Luciano Arnijas

Personal information
- Full name: Luciano Gastón Arnijas
- Date of birth: 20 March 2003 (age 23)
- Place of birth: Coronel Moldes [es], Córdoba, Argentina
- Height: 1.91 m (6 ft 3 in)
- Position: Centre-back

Team information
- Current team: Deportivo Maipú (on loan from Unión La Calera)

Youth career
- Talleres

Senior career*
- Years: Team / Apps / (Gls)
- 2023: Talleres / 0 / (0)
- 2024–: Unión La Calera / 1 / (0)
- 2025–: → Deportivo Maipú (loan) / 34 / (0)

= Luciano Arnijas =

Argentine footballer

Luciano Gastón Arnijas (born 20 March 2003) is an Argentine footballer who plays as a centre-back for Deportivo Maipú, on loan from Unión La Calera.

==Club career==
Born in Coronel Moldes, Córdoba, Argentina, Arnijas was trained at Talleres de Córdoba. A regular player for the reserve team, he was a member of the first team in 2023.
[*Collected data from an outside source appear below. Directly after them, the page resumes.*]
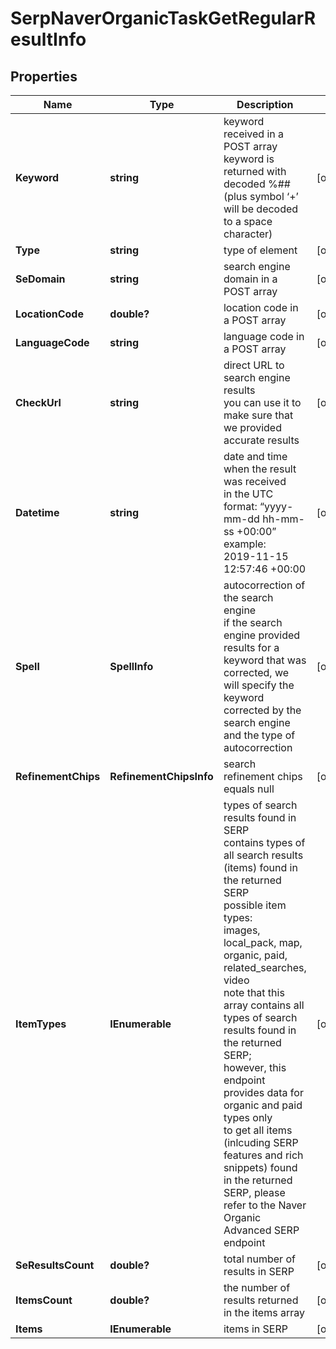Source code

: # SerpNaverOrganicTaskGetRegularResultInfo


## Properties

| Name | Type | Description | Notes |
|------------ | ------------- | ------------- | -------------|
**Keyword** | **string** | keyword received in a POST array<br>keyword is returned with decoded %## (plus symbol ‘+’ will be decoded to a space character) |[optional]|
**Type** | **string** | type of element |[optional]|
**SeDomain** | **string** | search engine domain in a POST array |[optional]|
**LocationCode** | **double?** | location code in a POST array |[optional]|
**LanguageCode** | **string** | language code in a POST array |[optional]|
**CheckUrl** | **string** | direct URL to search engine results<br>you can use it to make sure that we provided accurate results |[optional]|
**Datetime** | **string** | date and time when the result was received<br>in the UTC format: “yyyy-mm-dd hh-mm-ss +00:00”<br>example:<br>2019-11-15 12:57:46 +00:00 |[optional]|
**Spell** | **SpellInfo** | autocorrection of the search engine<br>if the search engine provided results for a keyword that was corrected, we will specify the keyword corrected by the search engine and the type of autocorrection |[optional]|
**RefinementChips** | **RefinementChipsInfo** | search refinement chips<br>equals null |[optional]|
**ItemTypes** | **IEnumerable<string>** | types of search results found in SERP<br>contains types of all search results (items) found in the returned SERP<br>possible item types:<br>images, local_pack, map, organic, paid, related_searches, video<br>note that this array contains all types of search results found in the returned SERP;<br>however, this endpoint provides data for organic and paid types only<br>to get all items (inlcuding SERP features and rich snippets) found in the returned SERP, please refer to the Naver Organiс Advanced SERP endpoint |[optional]|
**SeResultsCount** | **double?** | total number of results in SERP |[optional]|
**ItemsCount** | **double?** | the number of results returned in the items array |[optional]|
**Items** | **IEnumerable<BaseSerpElementItem>** | items in SERP |[optional]|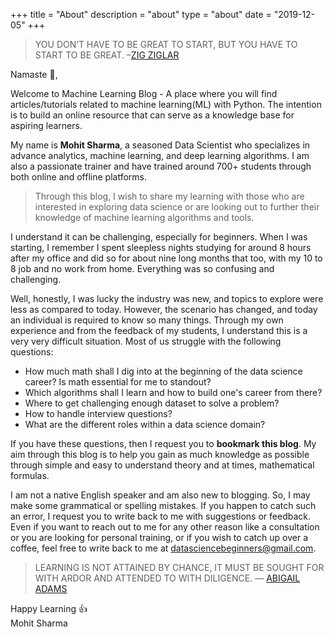 +++
title = "About"
description = "about"
type = "about"
date = "2019-12-05"
+++

> YOU DON’T HAVE TO BE GREAT TO START, BUT YOU HAVE TO START TO BE GREAT. –[ZIG ZIGLAR](https://en.wikipedia.org/wiki/Zig_Ziglar)

Namaste :pray:, 

Welcome to Machine Learning Blog - A place where you will find articles/tutorials related to machine learning(ML) with Python.  The intention is to build an online resource that can serve as a knowledge base for aspiring learners.  

My name is **Mohit Sharma**, a seasoned Data Scientist who specializes in advance analytics, machine learning, and deep learning algorithms. I am also a passionate trainer and have trained around 700+ students through both online and offline platforms.  

> Through this blog, I wish to share my learning with those who are interested in exploring data science or are looking out to further their knowledge of machine learning algorithms and tools. 

I understand it can be challenging, especially for beginners. When I was starting,  I remember I spent sleepless nights studying for around 8 hours after my office and did so for about nine long months that too, with my 10 to 8 job and no work from home. Everything was so confusing and challenging.

Well, honestly, I was lucky the industry was new, and topics to explore were less as compared to today. However, the scenario has changed, and today an individual is required to know so many things. Through my own experience and from the feedback of my students, I understand this is a very very difficult situation.  Most of us struggle with the following questions:

- How much math shall I dig into at the beginning of the data science career?  Is math essential for me to standout?
- Which algorithms shall I learn and how to build one's career from there?
- Where to get challenging enough dataset to solve a problem?
- How to handle interview questions? 
- What are the different roles within a data science domain?  

If you have these questions, then I request you to **bookmark this blog**. My aim through this blog is to help you gain as much knowledge as possible through simple and easy to understand theory and at times, mathematical formulas.

I am not a native English speaker and am also new to blogging. So, I may make some grammatical or spelling mistakes. If you happen to catch such an error, I request you to write back to me with suggestions or feedback. Even if you want to reach out to me for any other reason like a consultation or you are looking for personal training, or if you wish to catch up over a coffee, feel free to write back to me at datasciencebeginners@gmail.com.

> LEARNING IS NOT ATTAINED BY CHANCE, IT MUST BE SOUGHT FOR WITH ARDOR AND ATTENDED TO WITH DILIGENCE. ― [ABIGAIL ADAMS](https://www.britannica.com/biography/Abigail-Adams)

Happy Learning :thumbsup:   
Mohit Sharma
In February 2024, Arnijas moved abroad and joined Unión La Calera in the Chilean Primera División as a free agent. He made his debut in the 3–0 win against Cobresal on 11 November of the same year.

In January 2025, Arnijas returned to Argentina and signed with Deportivo Maipú on a deal for two years.